*AIM OF THE TASK*: Note each line of the entries that includes "file". Then copy those lines.

★ ★ ★ ★ ★

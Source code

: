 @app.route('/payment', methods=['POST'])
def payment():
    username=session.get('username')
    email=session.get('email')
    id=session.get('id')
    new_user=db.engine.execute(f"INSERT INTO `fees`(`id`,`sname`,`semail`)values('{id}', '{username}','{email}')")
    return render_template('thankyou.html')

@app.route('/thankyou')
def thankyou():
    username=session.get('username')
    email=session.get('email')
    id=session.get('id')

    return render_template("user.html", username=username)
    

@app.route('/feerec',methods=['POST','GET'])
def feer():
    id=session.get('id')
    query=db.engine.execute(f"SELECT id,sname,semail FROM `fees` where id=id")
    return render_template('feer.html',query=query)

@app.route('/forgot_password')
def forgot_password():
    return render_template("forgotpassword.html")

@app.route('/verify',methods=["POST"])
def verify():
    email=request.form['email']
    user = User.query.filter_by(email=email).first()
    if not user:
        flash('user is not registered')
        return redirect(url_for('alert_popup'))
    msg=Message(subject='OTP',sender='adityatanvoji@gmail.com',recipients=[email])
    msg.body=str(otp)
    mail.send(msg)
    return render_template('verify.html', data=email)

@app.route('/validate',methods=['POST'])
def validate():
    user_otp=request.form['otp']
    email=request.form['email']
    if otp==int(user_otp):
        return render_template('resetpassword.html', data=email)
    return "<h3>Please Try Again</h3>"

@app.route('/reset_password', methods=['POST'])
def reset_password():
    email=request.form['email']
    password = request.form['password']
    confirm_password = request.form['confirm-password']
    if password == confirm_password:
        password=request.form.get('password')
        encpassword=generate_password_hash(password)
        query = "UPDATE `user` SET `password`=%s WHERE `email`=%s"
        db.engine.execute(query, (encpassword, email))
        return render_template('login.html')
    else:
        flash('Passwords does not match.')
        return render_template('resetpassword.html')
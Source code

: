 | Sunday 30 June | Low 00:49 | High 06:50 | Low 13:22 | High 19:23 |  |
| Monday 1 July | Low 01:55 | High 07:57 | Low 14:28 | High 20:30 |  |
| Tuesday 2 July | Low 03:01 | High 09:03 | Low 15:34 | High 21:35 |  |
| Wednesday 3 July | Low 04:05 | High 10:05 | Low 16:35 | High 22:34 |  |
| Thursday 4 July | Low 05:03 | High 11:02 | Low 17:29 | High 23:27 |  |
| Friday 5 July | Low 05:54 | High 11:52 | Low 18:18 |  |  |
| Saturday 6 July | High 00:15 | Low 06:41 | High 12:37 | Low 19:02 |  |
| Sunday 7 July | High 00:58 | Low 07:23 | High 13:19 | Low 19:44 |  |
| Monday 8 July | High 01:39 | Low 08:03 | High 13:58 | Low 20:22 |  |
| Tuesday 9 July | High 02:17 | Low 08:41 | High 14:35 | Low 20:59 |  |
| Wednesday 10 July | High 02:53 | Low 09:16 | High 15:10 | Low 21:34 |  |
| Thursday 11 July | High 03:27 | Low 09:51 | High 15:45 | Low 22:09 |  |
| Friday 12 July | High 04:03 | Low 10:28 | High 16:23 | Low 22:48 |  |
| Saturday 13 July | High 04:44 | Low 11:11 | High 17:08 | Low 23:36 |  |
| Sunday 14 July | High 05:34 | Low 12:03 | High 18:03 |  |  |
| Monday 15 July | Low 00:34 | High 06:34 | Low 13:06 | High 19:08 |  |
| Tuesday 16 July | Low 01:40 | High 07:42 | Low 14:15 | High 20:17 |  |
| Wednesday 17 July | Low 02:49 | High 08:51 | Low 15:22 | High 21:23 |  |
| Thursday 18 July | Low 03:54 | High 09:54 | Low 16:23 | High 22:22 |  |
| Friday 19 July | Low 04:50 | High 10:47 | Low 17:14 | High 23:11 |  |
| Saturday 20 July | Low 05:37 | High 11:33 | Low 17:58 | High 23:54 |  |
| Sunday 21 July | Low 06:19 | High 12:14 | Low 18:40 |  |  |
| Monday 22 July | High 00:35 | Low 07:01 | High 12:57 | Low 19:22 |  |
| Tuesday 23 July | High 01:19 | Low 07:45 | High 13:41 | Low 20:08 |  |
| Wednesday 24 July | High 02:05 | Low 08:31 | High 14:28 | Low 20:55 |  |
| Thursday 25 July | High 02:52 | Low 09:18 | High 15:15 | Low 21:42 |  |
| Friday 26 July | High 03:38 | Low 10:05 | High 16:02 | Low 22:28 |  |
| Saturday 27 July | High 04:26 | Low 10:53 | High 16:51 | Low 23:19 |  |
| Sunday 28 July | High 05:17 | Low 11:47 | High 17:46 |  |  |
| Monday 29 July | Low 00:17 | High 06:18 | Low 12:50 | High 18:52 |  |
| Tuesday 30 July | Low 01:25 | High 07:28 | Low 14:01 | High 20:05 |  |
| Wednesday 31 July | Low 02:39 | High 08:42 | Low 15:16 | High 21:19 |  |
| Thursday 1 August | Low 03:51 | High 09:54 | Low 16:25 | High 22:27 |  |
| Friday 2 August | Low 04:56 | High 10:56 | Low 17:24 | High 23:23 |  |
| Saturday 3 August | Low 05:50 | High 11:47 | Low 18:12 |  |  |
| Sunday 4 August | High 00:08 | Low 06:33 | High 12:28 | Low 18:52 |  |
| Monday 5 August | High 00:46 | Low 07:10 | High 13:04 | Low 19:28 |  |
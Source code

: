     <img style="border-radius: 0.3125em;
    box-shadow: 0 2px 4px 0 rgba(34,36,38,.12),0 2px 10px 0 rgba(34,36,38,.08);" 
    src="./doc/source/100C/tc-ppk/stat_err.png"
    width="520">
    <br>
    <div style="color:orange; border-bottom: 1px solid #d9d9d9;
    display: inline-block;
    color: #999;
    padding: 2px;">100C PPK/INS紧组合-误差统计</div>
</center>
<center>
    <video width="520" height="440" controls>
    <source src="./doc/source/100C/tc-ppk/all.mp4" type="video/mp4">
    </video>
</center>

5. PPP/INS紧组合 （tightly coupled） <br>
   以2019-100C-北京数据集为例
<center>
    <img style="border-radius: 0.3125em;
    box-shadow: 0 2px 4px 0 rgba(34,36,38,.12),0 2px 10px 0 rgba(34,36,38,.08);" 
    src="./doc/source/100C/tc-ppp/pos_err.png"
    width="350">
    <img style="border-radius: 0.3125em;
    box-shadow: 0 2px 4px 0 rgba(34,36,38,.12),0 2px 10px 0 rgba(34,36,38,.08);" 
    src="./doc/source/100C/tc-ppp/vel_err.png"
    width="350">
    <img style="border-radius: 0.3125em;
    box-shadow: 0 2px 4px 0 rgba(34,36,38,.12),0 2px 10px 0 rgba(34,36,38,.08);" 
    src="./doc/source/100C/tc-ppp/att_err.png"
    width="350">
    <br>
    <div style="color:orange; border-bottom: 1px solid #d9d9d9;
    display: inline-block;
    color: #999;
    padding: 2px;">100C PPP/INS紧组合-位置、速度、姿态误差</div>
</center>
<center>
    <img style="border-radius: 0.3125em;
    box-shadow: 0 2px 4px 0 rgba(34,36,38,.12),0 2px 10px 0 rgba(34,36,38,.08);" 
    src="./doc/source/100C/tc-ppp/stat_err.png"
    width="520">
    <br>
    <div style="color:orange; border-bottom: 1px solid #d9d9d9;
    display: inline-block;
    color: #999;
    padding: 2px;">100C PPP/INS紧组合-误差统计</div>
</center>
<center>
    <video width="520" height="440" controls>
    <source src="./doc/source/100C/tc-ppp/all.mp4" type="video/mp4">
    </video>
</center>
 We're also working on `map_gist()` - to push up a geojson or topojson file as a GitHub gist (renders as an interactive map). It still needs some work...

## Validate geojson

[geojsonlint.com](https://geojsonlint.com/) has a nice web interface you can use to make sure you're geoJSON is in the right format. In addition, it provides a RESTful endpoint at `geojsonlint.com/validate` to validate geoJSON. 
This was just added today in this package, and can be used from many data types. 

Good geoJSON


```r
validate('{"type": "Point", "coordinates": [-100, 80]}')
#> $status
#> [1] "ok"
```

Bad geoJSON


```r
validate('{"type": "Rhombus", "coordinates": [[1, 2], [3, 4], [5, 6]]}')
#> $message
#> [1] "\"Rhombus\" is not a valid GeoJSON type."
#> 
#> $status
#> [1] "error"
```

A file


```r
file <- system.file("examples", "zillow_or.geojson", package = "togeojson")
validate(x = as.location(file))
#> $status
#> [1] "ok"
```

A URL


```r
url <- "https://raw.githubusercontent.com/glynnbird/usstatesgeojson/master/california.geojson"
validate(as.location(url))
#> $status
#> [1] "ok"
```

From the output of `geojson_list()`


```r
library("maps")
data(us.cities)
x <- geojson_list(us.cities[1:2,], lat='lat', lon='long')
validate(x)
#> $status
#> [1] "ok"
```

★ ★ ★ ★ ★

*RESPONSE*:
 We're also working on `map_gist()` - to push up a geojson or topojson file as a GitHub gist (renders as an interactive map). It still needs some work...
A file
file <- system.file("examples", "zillow_or.geojson", package = "togeojson")
validate(x = as.location(file))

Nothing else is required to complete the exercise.